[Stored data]
Start of Block
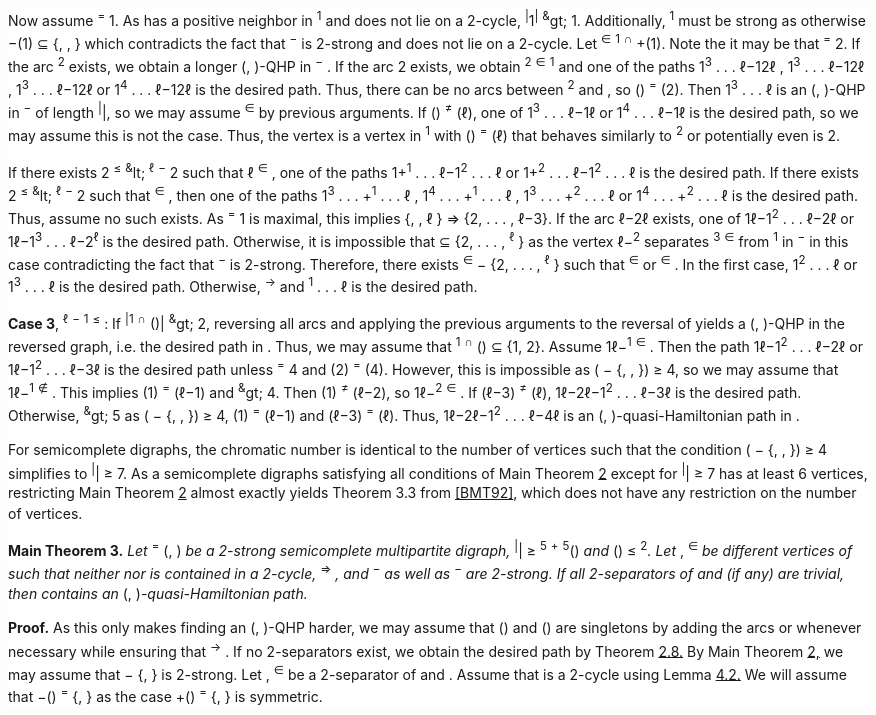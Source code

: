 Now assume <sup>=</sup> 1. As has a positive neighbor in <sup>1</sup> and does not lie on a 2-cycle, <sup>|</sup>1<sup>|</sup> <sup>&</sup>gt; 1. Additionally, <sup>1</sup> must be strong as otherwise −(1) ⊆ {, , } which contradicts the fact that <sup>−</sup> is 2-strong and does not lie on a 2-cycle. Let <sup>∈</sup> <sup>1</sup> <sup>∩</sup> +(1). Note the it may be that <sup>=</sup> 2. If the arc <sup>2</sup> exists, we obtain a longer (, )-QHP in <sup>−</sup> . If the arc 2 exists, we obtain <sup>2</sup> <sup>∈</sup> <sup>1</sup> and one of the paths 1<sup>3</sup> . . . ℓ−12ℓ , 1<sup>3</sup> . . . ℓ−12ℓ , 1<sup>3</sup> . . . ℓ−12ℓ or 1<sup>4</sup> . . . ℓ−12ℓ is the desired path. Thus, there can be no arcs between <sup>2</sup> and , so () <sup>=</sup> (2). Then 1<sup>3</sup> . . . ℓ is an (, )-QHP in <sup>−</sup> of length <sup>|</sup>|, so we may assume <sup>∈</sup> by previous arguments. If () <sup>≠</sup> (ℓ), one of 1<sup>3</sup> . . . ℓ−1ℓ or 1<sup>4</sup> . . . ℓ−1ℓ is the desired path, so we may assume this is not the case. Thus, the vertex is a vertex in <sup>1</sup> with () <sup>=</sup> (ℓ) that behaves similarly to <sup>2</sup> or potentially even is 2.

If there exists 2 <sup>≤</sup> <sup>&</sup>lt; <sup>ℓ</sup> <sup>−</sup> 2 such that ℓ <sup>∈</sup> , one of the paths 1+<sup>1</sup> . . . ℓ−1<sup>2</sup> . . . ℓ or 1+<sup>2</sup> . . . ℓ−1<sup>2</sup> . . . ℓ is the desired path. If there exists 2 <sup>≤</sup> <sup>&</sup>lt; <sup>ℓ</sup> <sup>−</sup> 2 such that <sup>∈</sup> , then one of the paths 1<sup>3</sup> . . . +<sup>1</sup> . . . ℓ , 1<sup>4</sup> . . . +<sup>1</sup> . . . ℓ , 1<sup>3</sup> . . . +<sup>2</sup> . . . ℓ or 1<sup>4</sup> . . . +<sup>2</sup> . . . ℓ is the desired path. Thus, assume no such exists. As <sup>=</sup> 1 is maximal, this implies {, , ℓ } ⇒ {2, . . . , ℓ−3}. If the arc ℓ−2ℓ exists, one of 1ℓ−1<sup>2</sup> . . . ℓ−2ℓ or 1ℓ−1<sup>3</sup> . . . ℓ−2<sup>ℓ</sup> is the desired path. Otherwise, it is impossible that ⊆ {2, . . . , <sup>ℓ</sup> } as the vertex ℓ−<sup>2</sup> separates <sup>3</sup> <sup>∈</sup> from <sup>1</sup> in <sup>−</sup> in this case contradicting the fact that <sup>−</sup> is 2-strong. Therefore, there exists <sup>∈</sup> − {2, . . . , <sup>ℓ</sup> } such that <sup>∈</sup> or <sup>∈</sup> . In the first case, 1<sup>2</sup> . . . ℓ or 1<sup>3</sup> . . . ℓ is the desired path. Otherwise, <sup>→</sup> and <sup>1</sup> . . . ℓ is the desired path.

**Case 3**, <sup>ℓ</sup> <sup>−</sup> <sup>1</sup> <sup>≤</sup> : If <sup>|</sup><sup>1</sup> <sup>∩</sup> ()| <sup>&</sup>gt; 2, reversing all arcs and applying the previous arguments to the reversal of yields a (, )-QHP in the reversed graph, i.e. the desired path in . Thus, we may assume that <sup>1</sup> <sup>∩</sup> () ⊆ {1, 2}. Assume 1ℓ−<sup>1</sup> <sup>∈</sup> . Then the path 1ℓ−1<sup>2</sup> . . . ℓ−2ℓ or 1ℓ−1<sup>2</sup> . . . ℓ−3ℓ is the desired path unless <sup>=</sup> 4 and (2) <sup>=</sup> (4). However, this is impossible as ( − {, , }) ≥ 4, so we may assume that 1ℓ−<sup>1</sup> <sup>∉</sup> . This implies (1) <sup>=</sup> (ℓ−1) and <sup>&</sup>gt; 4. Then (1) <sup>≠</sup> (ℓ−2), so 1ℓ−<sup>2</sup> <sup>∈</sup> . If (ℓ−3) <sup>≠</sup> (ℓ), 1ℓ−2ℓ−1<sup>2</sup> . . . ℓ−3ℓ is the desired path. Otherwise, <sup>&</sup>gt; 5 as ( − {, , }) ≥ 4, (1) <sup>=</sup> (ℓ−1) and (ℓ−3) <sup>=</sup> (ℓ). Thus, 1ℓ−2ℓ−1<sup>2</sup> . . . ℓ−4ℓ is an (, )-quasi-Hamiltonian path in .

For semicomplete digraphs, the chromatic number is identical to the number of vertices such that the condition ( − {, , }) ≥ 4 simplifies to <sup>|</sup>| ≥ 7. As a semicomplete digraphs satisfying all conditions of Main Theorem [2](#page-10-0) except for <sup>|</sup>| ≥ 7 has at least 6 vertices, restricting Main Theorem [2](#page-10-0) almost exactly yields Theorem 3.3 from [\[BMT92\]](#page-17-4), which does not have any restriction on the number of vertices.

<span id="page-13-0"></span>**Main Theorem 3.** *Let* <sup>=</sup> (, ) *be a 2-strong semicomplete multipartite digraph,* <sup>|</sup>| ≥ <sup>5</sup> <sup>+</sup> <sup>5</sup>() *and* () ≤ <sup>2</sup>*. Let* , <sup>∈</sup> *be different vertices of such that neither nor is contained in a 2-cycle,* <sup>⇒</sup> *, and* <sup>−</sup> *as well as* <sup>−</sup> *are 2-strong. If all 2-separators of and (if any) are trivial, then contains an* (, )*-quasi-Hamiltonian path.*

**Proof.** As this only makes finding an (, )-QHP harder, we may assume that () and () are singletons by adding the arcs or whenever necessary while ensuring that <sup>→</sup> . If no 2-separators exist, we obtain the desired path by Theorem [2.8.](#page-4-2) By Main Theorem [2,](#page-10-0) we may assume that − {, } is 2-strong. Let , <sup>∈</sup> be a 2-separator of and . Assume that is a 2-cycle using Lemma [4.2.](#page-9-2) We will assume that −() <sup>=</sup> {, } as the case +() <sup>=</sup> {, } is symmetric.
End of Block
* The problem *
Return the records above verbatim, images excluded.

* Solution to this task *
Source code

: Now assume <sup>=</sup> 1. As has a positive neighbor in <sup>1</sup> and does not lie on a 2-cycle, <sup>|</sup>1<sup>|</sup> <sup>&</sup>gt; 1. Additionally, <sup>1</sup> must be strong as otherwise −(1) ⊆ {, , } which contradicts the fact that <sup>−</sup> is 2-strong and does not lie on a 2-cycle. Let <sup>∈</sup> <sup>1</sup> <sup>∩</sup> +(1). Note the it may be that <sup>=</sup> 2. If the arc <sup>2</sup> exists, we obtain a longer (, )-QHP in <sup>−</sup> . If the arc 2 exists, we obtain <sup>2</sup> <sup>∈</sup> <sup>1</sup> and one of the paths 1<sup>3</sup> . . . ℓ−12ℓ , 1<sup>3</sup> . . . ℓ−12ℓ , 1<sup>3</sup> . . . ℓ−12ℓ or 1<sup>4</sup> . . . ℓ−12ℓ is the desired path. Thus, there can be no arcs between <sup>2</sup> and , so () <sup>=</sup> (2). Then 1<sup>3</sup> . . . ℓ is an (, )-QHP in <sup>−</sup> of length <sup>|</sup>|, so we may assume <sup>∈</sup> by previous arguments. If () <sup>≠</sup> (ℓ), one of 1<sup>3</sup> . . . ℓ−1ℓ or 1<sup>4</sup> . . . ℓ−1ℓ is the desired path, so we may assume this is not the case. Thus, the vertex is a vertex in <sup>1</sup> with () <sup>=</sup> (ℓ) that behaves similarly to <sup>2</sup> or potentially even is 2.

If there exists 2 <sup>≤</sup> <sup>&</sup>lt; <sup>ℓ</sup> <sup>−</sup> 2 such that ℓ <sup>∈</sup> , one of the paths 1+<sup>1</sup> . . . ℓ−1<sup>2</sup> . . . ℓ or 1+<sup>2</sup> . . . ℓ−1<sup>2</sup> . . . ℓ is the desired path. If there exists 2 <sup>≤</sup> <sup>&</sup>lt; <sup>ℓ</sup> <sup>−</sup> 2 such that <sup>∈</sup> , then one of the paths 1<sup>3</sup> . . . +<sup>1</sup> . . . ℓ , 1<sup>4</sup> . . . +<sup>1</sup> . . . ℓ , 1<sup>3</sup> . . . +<sup>2</sup> . . . ℓ or 1<sup>4</sup> . . . +<sup>2</sup> . . . ℓ is the desired path. Thus, assume no such exists. As <sup>=</sup> 1 is maximal, this implies {, , ℓ } ⇒ {2, . . . , ℓ−3}. If the arc ℓ−2ℓ exists, one of 1ℓ−1<sup>2</sup> . . . ℓ−2ℓ or 1ℓ−1<sup>3</sup> . . . ℓ−2<sup>ℓ</sup> is the desired path. Otherwise, it is impossible that ⊆ {2, . . . , <sup>ℓ</sup> } as the vertex ℓ−<sup>2</sup> separates <sup>3</sup> <sup>∈</sup> from <sup>1</sup> in <sup>−</sup> in this case contradicting the fact that <sup>−</sup> is 2-strong. Therefore, there exists <sup>∈</sup> − {2, . . . , <sup>ℓ</sup> } such that <sup>∈</sup> or <sup>∈</sup> . In the first case, 1<sup>2</sup> . . . ℓ or 1<sup>3</sup> . . . ℓ is the desired path. Otherwise, <sup>→</sup> and <sup>1</sup> . . . ℓ is the desired path.

**Case 3**, <sup>ℓ</sup> <sup>−</sup> <sup>1</sup> <sup>≤</sup> : If <sup>|</sup><sup>1</sup> <sup>∩</sup> ()| <sup>&</sup>gt; 2, reversing all arcs and applying the previous arguments to the reversal of yields a (, )-QHP in the reversed graph, i.e. the desired path in . Thus, we may assume that <sup>1</sup> <sup>∩</sup> () ⊆ {1, 2}. Assume 1ℓ−<sup>1</sup> <sup>∈</sup> . Then the path 1ℓ−1<sup>2</sup> . . . ℓ−2ℓ or 1ℓ−1<sup>2</sup> . . . ℓ−3ℓ is the desired path unless <sup>=</sup> 4 and (2) <sup>=</sup> (4). However, this is impossible as ( − {, , }) ≥ 4, so we may assume that 1ℓ−<sup>1</sup> <sup>∉</sup> . This implies (1) <sup>=</sup> (ℓ−1) and <sup>&</sup>gt; 4. Then (1) <sup>≠</sup> (ℓ−2), so 1ℓ−<sup>2</sup> <sup>∈</sup> . If (ℓ−3) <sup>≠</sup> (ℓ), 1ℓ−2ℓ−1<sup>2</sup> . . . ℓ−3ℓ is the desired path. Otherwise, <sup>&</sup>gt; 5 as ( − {, , }) ≥ 4, (1) <sup>=</sup> (ℓ−1) and (ℓ−3) <sup>=</sup> (ℓ). Thus, 1ℓ−2ℓ−1<sup>2</sup> . . . ℓ−4ℓ is an (, )-quasi-Hamiltonian path in .

For semicomplete digraphs, the chromatic number is identical to the number of vertices such that the condition ( − {, , }) ≥ 4 simplifies to <sup>|</sup>| ≥ 7. As a semicomplete digraphs satisfying all conditions of Main Theorem [2](#page-10-0) except for <sup>|</sup>| ≥ 7 has at least 6 vertices, restricting Main Theorem [2](#page-10-0) almost exactly yields Theorem 3.3 from [\[BMT92\]](#page-17-4), which does not have any restriction on the number of vertices.

<span id="page-13-0"></span>**Main Theorem 3.** *Let* <sup>=</sup> (, ) *be a 2-strong semicomplete multipartite digraph,* <sup>|</sup>| ≥ <sup>5</sup> <sup>+</sup> <sup>5</sup>() *and* () ≤ <sup>2</sup>*. Let* , <sup>∈</sup> *be different vertices of such that neither nor is contained in a 2-cycle,* <sup>⇒</sup> *, and* <sup>−</sup> *as well as* <sup>−</sup> *are 2-strong. If all 2-separators of and (if any) are trivial, then contains an* (, )*-quasi-Hamiltonian path.*

**Proof.** As this only makes finding an (, )-QHP harder, we may assume that () and () are singletons by adding the arcs or whenever necessary while ensuring that <sup>→</sup> . If no 2-separators exist, we obtain the desired path by Theorem [2.8.](#page-4-2) By Main Theorem [2,](#page-10-0) we may assume that − {, } is 2-strong. Let , <sup>∈</sup> be a 2-separator of and . Assume that is a 2-cycle using Lemma [4.2.](#page-9-2) We will assume that −() <sup>=</sup> {, } as the case +() <sup>=</sup> {, } is symmetric.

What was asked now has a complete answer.